Mallory looked away for a moment, then back at her. “You understand that this isn’t something you can do once and never do again?”
“I think so. But what does it matter?”
“It might matter a great deal, Zarah. Think carefully.”
She said, “Do you want to send Lockwood a message or not?”
Mallory sensed what was in her mind—or so it seemed—and with a small but visible effort, once again became the man Zarah knew. “All right,” he said, “tell him this: I will not take the next step, but he’s crazy if he doesn’t think that someone else won’t. The means exist. It could happen any time. The best thing for everyone is to end it now by using the mechanism I suggested to him on the night before the inauguration. Between us we have the votes in Congress to save the situation. But once the other thing gets out, neither one of us will be able to control events.”

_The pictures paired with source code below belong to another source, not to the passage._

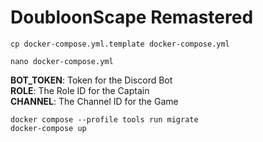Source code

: 
# DoubloonScape Remastered
```cp docker-compose.yml.template docker-compose.yml```

```nano docker-compose.yml```

**BOT_TOKEN**: Token for the Discord Bot  
**ROLE**: The Role ID for the Captain  
**CHANNEL**: The Channel ID for the Game  

```docker compose --profile tools run migrate```  
```docker-compose up```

“The other thing?” Zarah said.
Mallory shook his head; he was not going to be the one to tell her this particular secret.
She said, “Franklin, why are you so upset about this?”
“Because this is not what I had in mind for you.”
He left her. Wiggins and Lucy awaited him just outside the front door. Sturdi, walking five quarrelsome small dogs down Zarah’s street, noted the time of his departure, and observed with professional admiration how very effective his understated disguise was—a watch cap covering his hair, a parka that concealed the shape of his body. She herself wore jeans, a comically oversize sweater, and a curly pepper-and-salt wig. Her own disguise made her look, even to Wiggins and Lucy, like the penniless dog walker—possibly a refugee from a bad marriage or a late-blooming graduate student—that she appeared to be. And in fact was: using an invented name, Sturdi had signed up at a dog-walking service that served this neighborhood.